(Problem statement)
Every entry should be given again exactly, with nothing dropped.

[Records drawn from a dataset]
········

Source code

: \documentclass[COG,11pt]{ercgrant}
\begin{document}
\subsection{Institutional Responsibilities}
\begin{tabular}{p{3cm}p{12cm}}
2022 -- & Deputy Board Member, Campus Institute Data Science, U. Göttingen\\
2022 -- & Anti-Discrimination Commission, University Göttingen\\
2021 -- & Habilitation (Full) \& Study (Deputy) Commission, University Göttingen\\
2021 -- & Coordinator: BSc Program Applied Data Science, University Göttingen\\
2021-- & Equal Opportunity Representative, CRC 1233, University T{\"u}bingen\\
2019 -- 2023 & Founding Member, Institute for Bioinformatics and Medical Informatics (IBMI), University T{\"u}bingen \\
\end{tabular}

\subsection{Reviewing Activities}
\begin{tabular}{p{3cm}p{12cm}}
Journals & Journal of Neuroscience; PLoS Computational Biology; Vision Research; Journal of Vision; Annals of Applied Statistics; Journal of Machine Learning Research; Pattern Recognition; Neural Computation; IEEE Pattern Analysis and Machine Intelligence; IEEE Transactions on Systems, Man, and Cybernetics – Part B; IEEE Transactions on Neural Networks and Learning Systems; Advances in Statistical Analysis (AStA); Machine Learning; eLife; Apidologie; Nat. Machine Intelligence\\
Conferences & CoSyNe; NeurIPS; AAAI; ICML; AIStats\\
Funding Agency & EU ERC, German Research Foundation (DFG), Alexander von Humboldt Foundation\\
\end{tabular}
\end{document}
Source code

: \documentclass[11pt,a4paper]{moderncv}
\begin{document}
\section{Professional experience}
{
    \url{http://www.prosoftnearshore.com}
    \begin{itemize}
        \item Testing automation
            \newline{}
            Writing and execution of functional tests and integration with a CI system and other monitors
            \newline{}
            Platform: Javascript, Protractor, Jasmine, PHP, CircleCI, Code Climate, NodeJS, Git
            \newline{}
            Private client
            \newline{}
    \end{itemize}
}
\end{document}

········

(Completed task)
Source code

: \documentclass[COG,11pt]{ercgrant}
\begin{document}
\subsection{Institutional Responsibilities}
\begin{tabular}{p{3cm}p{12cm}}
2022 -- & Deputy Board Member, Campus Institute Data Science, U. Göttingen\\
2022 -- & Anti-Discrimination Commission, University Göttingen\\
2021 -- & Habilitation (Full) \& Study (Deputy) Commission, University Göttingen\\
2021 -- & Coordinator: BSc Program Applied Data Science, University Göttingen\\
2021-- & Equal Opportunity Representative, CRC 1233, University T{\"u}bingen\\
2019 -- 2023 & Founding Member, Institute for Bioinformatics and Medical Informatics (IBMI), University T{\"u}bingen \\
\end{tabular}

\subsection{Reviewing Activities}
\begin{tabular}{p{3cm}p{12cm}}
Journals & Journal of Neuroscience; PLoS Computational Biology; Vision Research; Journal of Vision; Annals of Applied Statistics; Journal of Machine Learning Research; Pattern Recognition; Neural Computation; IEEE Pattern Analysis and Machine Intelligence; IEEE Transactions on Systems, Man, and Cybernetics – Part B; IEEE Transactions on Neural Networks and Learning Systems; Advances in Statistical Analysis (AStA); Machine Learning; eLife; Apidologie; Nat. Machine Intelligence\\
Conferences & CoSyNe; NeurIPS; AAAI; ICML; AIStats\\
Funding Agency & EU ERC, German Research Foundation (DFG), Alexander von Humboldt Foundation\\
\end{tabular}
\end{document}
Source code

: \documentclass[11pt,a4paper]{moderncv}
\begin{document}
\section{Professional experience}
{
    \url{http://www.prosoftnearshore.com}
    \begin{itemize}
        \item Testing automation
            \newline{}
            Writing and execution of functional tests and integration with a CI system and other monitors
            \newline{}
            Platform: Javascript, Protractor, Jasmine, PHP, CircleCI, Code Climate, NodeJS, Git
            \newline{}
            Private client
            \newline{}
    \end{itemize}
}
\end{document}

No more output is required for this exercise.